Consider the data that follows and state how many lines contain the string "INFO", using the number alone.

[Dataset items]
Start of Block

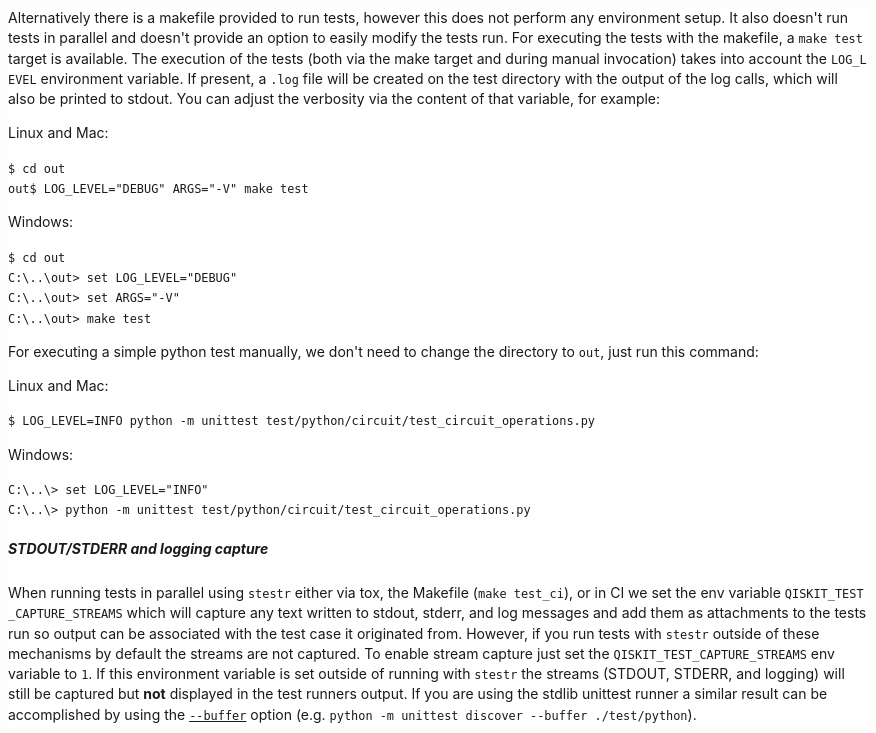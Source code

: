 Alternatively there is a makefile provided to run tests, however this
does not perform any environment setup. It also doesn't run tests in
parallel and doesn't provide an option to easily modify the tests run.
For executing the tests with the makefile, a `make test` target is available.
The execution of the tests (both via the make target and during manual
invocation) takes into account the `LOG_LEVEL` environment variable. If
present, a `.log` file will be created on the test directory with the
output of the log calls, which will also be printed to stdout. You can
adjust the verbosity via the content of that variable, for example:

Linux and Mac:

``` {.bash}
$ cd out
out$ LOG_LEVEL="DEBUG" ARGS="-V" make test
```

Windows:

``` {.bash}
$ cd out
C:\..\out> set LOG_LEVEL="DEBUG"
C:\..\out> set ARGS="-V"
C:\..\out> make test
```

For executing a simple python test manually, we don\'t need to change
the directory to `out`, just run this command:

Linux and Mac:

``` {.bash}
$ LOG_LEVEL=INFO python -m unittest test/python/circuit/test_circuit_operations.py
```

Windows:

``` {.bash}
C:\..\> set LOG_LEVEL="INFO"
C:\..\> python -m unittest test/python/circuit/test_circuit_operations.py
```

##### STDOUT/STDERR and logging capture

When running tests in parallel using `stestr` either via tox, the Makefile
(`make test_ci`), or in CI we set the env variable
`QISKIT_TEST_CAPTURE_STREAMS` which will capture any text written to stdout,
stderr, and log messages and add them as attachments to the tests run so
output can be associated with the test case it originated from. However, if
you run tests with `stestr` outside of these mechanisms by default the streams
are not captured. To enable stream capture just set the
`QISKIT_TEST_CAPTURE_STREAMS` env variable to `1`. If this environment
variable is set outside of running with `stestr` the streams (STDOUT, STDERR,
and logging) will still be captured but **not** displayed in the test runners
output. If you are using the stdlib unittest runner a similar result can be
accomplished by using the
[`--buffer`](https://docs.python.org/3/library/unittest.html#command-line-options)
option (e.g. `python -m unittest discover --buffer ./test/python`).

End of Block

= ANSWER SECTION =
2